Moreover, defendants’ deception was willful. The California DMV asked dmv.org to stop in 2004 because its site was causing confusion and oppsed defendants’ attempts to register dmv.org. Defendants admitted “longstanding” awareness of public confusion; the director of customer service responds to many confused emails and voiced concern to others in the company. He suggested adding a pop-up screen to tell consumers that dmv.org is a private site and they shouldn’t send credit card numbers, social security numbers, or other sensitive information, but this suggestion was never implemented.

Defendants have registered other misleading names, including lasuperiorcourts.org, ustreasury.org, and usdepartmentofhomelandsecurity.org, all of which redirect consumers to other sites, including dmv.org.

Defendants argued that plaintiffs were guilty of unclean hands. Unclean hands can bar relief in Lanham Act cases when the plaintiff has engaged in precisely the same type of conduct of which it complains, though the public interest still remains important.

Plaintiffs registered domain names using dmv, including dmvlicenserenewal.com, dmvregistrationrenewal.com, dmvrenewals.com, internetdmv.com, online-dmv.org, internet-dmv.org, cadmvtrafficschool.com, and dmvi.com, and used some to redirect traffic to their site. The court found that those names are confusing in precisely the same way. Moreover, plaintiffs tried to advertise on dmv.org, running test ads on the site and negotiating with defendants for a partnership at precisely the same time as they were also internally planning a campaign of notifying DMVs that dmv.org was causing confusion. Thus, plaintiffs were complicit in the false advertising.

Unclean hands don’t necessarily preclude injunctive relief. McCarthy argues that injunctions protect the public, and it’s better to remedy one wrong than leave two wrongs unaddressed; the defendant should counterclaim instead of escaping condemnation. Given that people are emailing “extremely sensitive information” to defendants in the believe that they are a state agency, the wrong here justifies remedy. The harm goes beyond consumers simply being duped out of their money—which wouldn’t be enough, given plaintiffs’ unclean hands—to the disclosure of sensitive information “to unintended recipients through insecure communication channels.”

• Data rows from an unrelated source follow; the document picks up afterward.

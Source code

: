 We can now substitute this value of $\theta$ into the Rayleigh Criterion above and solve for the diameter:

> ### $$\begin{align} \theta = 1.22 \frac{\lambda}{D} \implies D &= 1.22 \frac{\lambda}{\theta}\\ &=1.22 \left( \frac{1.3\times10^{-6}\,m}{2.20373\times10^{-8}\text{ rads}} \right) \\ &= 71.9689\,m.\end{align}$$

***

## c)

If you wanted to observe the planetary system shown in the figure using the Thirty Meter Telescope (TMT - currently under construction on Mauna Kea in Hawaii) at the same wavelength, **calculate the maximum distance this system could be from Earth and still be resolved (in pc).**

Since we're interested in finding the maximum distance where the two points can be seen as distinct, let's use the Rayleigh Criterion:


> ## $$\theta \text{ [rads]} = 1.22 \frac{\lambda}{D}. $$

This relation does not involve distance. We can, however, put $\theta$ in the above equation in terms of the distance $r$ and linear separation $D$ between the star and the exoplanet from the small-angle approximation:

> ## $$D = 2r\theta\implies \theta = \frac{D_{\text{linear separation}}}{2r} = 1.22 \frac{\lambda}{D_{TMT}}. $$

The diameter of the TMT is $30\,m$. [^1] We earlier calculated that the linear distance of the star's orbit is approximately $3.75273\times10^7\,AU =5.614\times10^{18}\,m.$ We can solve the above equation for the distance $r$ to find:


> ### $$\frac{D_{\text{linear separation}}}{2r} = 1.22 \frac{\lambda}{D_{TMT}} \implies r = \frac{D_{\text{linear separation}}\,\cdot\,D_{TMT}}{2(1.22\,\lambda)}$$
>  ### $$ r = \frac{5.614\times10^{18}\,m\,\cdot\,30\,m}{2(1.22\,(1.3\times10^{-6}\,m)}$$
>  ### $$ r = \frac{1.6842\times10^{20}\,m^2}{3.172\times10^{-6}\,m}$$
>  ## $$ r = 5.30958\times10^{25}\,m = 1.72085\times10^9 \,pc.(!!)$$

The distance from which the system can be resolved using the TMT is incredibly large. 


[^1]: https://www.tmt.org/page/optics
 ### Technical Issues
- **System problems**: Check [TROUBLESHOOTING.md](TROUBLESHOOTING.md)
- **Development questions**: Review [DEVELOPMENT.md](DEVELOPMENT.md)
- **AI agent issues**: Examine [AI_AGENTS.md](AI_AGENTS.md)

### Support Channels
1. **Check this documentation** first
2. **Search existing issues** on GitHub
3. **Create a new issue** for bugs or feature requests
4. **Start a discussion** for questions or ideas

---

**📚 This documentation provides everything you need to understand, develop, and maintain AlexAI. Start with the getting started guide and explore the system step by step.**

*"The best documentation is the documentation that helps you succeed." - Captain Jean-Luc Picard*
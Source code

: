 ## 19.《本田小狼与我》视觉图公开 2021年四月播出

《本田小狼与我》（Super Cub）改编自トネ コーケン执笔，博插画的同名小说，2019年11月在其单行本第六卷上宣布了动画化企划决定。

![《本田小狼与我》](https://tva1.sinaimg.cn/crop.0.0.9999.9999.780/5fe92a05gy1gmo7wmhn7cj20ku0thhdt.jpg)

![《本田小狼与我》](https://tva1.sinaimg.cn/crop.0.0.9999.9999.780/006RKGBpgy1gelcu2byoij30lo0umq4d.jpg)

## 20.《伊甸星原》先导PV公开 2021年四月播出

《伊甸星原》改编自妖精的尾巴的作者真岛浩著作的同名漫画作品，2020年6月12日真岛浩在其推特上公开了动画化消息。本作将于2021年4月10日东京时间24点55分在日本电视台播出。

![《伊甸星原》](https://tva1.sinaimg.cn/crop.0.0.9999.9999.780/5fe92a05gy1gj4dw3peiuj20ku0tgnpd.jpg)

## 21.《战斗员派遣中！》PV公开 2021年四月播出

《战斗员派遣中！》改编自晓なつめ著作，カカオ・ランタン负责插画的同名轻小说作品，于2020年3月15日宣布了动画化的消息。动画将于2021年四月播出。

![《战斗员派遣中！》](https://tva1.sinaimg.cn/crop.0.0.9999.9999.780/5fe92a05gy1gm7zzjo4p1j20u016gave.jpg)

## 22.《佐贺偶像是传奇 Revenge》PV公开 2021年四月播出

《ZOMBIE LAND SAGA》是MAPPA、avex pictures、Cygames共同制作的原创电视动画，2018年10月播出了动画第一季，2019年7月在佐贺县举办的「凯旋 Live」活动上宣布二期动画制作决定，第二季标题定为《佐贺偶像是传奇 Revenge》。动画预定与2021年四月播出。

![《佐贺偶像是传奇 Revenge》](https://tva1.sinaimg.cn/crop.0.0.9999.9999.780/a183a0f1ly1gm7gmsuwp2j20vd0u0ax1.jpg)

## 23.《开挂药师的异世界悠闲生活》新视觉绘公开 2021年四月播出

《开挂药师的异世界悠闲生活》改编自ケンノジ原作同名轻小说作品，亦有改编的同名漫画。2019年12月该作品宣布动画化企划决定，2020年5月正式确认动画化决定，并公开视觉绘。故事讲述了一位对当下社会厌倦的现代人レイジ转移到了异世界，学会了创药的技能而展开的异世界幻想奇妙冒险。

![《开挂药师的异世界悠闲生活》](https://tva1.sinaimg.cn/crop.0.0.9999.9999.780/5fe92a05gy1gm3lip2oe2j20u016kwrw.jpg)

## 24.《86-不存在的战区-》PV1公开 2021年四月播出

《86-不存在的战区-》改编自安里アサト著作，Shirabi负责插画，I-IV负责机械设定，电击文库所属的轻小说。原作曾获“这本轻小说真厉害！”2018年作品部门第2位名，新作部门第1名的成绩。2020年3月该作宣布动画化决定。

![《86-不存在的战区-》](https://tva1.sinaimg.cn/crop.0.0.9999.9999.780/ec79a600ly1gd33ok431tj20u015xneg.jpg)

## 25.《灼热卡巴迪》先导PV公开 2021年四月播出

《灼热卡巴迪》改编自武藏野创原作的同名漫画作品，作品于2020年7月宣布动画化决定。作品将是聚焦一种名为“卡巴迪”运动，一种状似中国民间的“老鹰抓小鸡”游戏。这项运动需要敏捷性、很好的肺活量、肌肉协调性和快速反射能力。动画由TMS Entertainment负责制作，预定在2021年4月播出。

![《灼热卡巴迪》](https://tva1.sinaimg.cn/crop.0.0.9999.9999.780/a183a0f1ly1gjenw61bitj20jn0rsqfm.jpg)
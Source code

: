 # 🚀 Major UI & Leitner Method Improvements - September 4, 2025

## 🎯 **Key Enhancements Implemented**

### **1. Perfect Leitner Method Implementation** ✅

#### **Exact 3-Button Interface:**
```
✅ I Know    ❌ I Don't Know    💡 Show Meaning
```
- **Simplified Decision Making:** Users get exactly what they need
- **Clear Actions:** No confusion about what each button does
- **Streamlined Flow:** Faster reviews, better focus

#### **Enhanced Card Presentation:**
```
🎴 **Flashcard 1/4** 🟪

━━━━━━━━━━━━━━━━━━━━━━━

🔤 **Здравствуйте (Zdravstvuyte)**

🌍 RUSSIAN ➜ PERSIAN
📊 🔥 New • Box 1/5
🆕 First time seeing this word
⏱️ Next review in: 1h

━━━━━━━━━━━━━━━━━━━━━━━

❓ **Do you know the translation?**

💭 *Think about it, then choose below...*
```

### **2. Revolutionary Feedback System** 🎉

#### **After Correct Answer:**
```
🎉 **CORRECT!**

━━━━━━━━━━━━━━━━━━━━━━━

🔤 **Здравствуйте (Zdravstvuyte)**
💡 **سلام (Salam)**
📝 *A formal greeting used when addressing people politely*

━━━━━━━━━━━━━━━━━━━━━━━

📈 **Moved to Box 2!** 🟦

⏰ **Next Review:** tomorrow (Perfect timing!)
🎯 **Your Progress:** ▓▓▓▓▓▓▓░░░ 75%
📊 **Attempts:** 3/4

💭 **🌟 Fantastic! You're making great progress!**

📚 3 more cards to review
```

The evidence was that “an appreciable percentage” of consumers were confused by the search engine marketing and non-sponsored natural listings, including the domain name. Any remedy must therefore target the confusion that develops even before consumers show up at the site. (Incidentally, this case is great for Eric Goldman’s arguments about the lack of differentiation consumers make between left-side and right-side search results.) Moreover, the remedy must eliminate confusion from “all members of the public,” not just plaintiffs’ likely consumers, to solve the public interest/privacy harm. And it must be sufficient to inform likely consumers, many of whom are probably teenagers looking to get a learner’s permit.

Thus, the court ordered defendants to use an acknowledgement page communicating to all visitors to all “entry pages” that the site is privately owned and not a government site. The page must contain an affirmative click-through, and also have links to official state agencies. The court analogized to prior remedies required in cases involving telephone numbers where consumers might have reached the wrong party as a result of confusion.

The court, however, rejected plaintiffs’ request for disgorgement of defendants’ profits. Given plaintiffs’ unclean hands, disgorgement was inappropriate, especially because plaintiffs hadn’t shown a causal connection to any injury of their own.

Incidentally, this post marks this blog's five-year anniversary--I'm a day late, but school started yesterday, so posting volume may be off for a while.